Where imaging revealed that without a mask, the drops produced during coughing can travel up to 3.7 meters, but with the mask, the distance is reduced to just a few centimeters at best.
This simulation, described on June 30 in Physics of Fluids, reveals that some cloth masks work better than others to stop the spread of potentially contagious drops.
“The images used in our study can help push public opinion to guidelines and recommend the use of face masks,” said study author Siddhartha Verma, associate professor at the College of Engineering and Computer Science at Florida Atlantic University.

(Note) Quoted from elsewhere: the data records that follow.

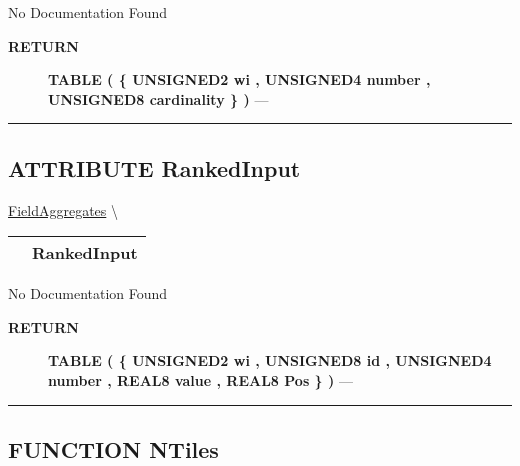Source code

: \par





No Documentation Found








\par
\begin{description}
\item [\colorbox{tagtype}{\color{white} \textbf{\textsf{RETURN}}}] \textbf{TABLE ( \{ UNSIGNED2 wi , UNSIGNED4 number , UNSIGNED8 cardinality \} )} --- 
\end{description}




\rule{\linewidth}{0.5pt}
\subsection*{\textsf{\colorbox{headtoc}{\color{white} ATTRIBUTE}
RankedInput}}

\hypertarget{ecldoc:ml_core.fieldaggregates.rankedinput}{}
\hspace{0pt} \hyperlink{ecldoc:ml_core.fieldaggregates}{FieldAggregates} \textbackslash 

{\renewcommand{\arraystretch}{1.5}
\begin{tabularx}{\textwidth}{|>{\raggedright\arraybackslash}l|X|}
\hline
\hspace{0pt}\mytexttt{\color{red} } & \textbf{RankedInput} \\
\hline
\end{tabularx}
}

\par





No Documentation Found








\par
\begin{description}
\item [\colorbox{tagtype}{\color{white} \textbf{\textsf{RETURN}}}] \textbf{TABLE ( \{ UNSIGNED2 wi , UNSIGNED8 id , UNSIGNED4 number , REAL8 value , REAL8 Pos \} )} --- 
\end{description}




\rule{\linewidth}{0.5pt}
\subsection*{\textsf{\colorbox{headtoc}{\color{white} FUNCTION}
NTiles}}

To simulate a cough, the researchers connected the head of the test model to the fog machine (which creates steam from water and glycerin), and used a pump to flush the vapor through the mouth of the model. Then visualize the steam droplets using a created “laser board” by passing a green laser pointer through a cylindrical bar. Thus, the cough appears as a green, glowing vapor that flows from the mouth of the pattern.
The researchers then placed several types of non-medical masks on top of the model to test their effectiveness in “coughing”.
They found that without covering the face with the mask, the cough went off into simulation up to 12 feet (3.7 meters) in 50 seconds.
While the home-stitched cotton mask, with its multiple layers and tight fit, reduces the spread of the drops further, although there is some leakage in the top of the mask between the nose and the cloth.
When the test model wore the monolayer mask, the cough droplets reached about 6.35 cm in front of the face.
The conical mask also worked well, as the cough drops traveled about 20 cm from the face.
However, the monolayer mask, and the folded napkin were less effective, as the drops leaked through the mask material and traveled more than one meter.
The authors write in their paper that “although the non-medicinal masks tested in this study experienced varying degrees of infiltration, they are likely to be effective in stopping large respiratory drops” from dispersion.